Pictures paired with source code
════════════════

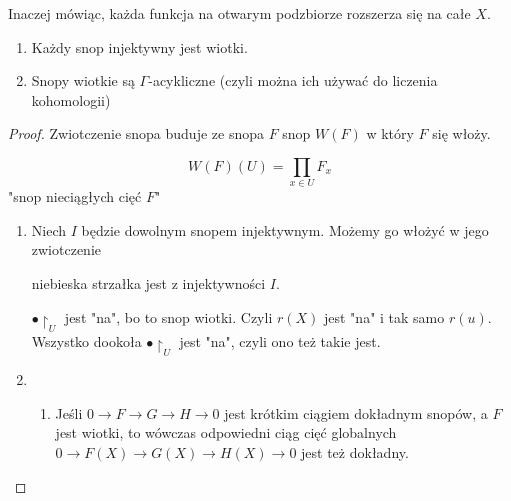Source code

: Inaczej mówiąc, każda funkcja na otwarym podzbiorze rozszerza się na całe $X$.

\begin{theorem}
  \begin{enumerate}
    \item Każdy snop injektywny jest wiotki.
    \item Snopy wiotkie są $\Gamma$-acykliczne (czyli można ich używać do liczenia kohomologii)
  \end{enumerate}
\end{theorem}

\begin{proof}
  Zwiotczenie snopa buduje ze snopa $F$ snop $W(F)$ w który $F$ się włoży.

  \begin{definition}[zwiotczenie] 
    $$W(F)(U)=\prod_{x\in U}F_x$$
    "snop nieciągłych cięć $F$"
  \end{definition}

  \begin{enumerate}
    \item Niech $I$ będzie dowolnym snopem injektywnym. Możemy go włożyć w jego zwiotczenie 
      \begin{center}\end{center}
      niebieska strzałka jest z injektywności $I$.

      \begin{center}\end{center}
      $\bullet\restriction_U$ jest "na", bo to snop wiotki. Czyli $r(X)$ jest "na" i tak samo $r(u)$. Wszystko dookoła $\bullet\restriction_U$ jest "na", czyli ono też takie jest.

    \item 
      \begin{enumerate}
        \item Jeśli $0\to F\to G\to H\to 0$ jest krótkim ciągiem dokładnym snopów, a $F$ jest wiotki, to wówczas odpowiedni ciąg cięć globalnych $0\to F(X)\to G(X)\to H(X)\to 0$  jest też dokładny.


\end{enumerate}
\end{enumerate}
\end{proof}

════════════════

*Task directions*:
Write out exactly the lines that begin at the one containing "w jego zwiotczenie" and continue through the last line of the data, and only those.

*Answer section*:
    \item Niech $I$ będzie dowolnym snopem injektywnym. Możemy go włożyć w jego zwiotczenie 
      \begin{center}\end{center}
      niebieska strzałka jest z injektywności $I$.

      \begin{center}\end{center}
      $\bullet\restriction_U$ jest "na", bo to snop wiotki. Czyli $r(X)$ jest "na" i tak samo $r(u)$. Wszystko dookoła $\bullet\restriction_U$ jest "na", czyli ono też takie jest.

    \item 
      \begin{enumerate}
        \item Jeśli $0\to F\to G\to H\to 0$ jest krótkim ciągiem dokładnym snopów, a $F$ jest wiotki, to wówczas odpowiedni ciąg cięć globalnych $0\to F(X)\to G(X)\to H(X)\to 0$  jest też dokładny.


\end{enumerate}
\end{enumerate}
\end{proof}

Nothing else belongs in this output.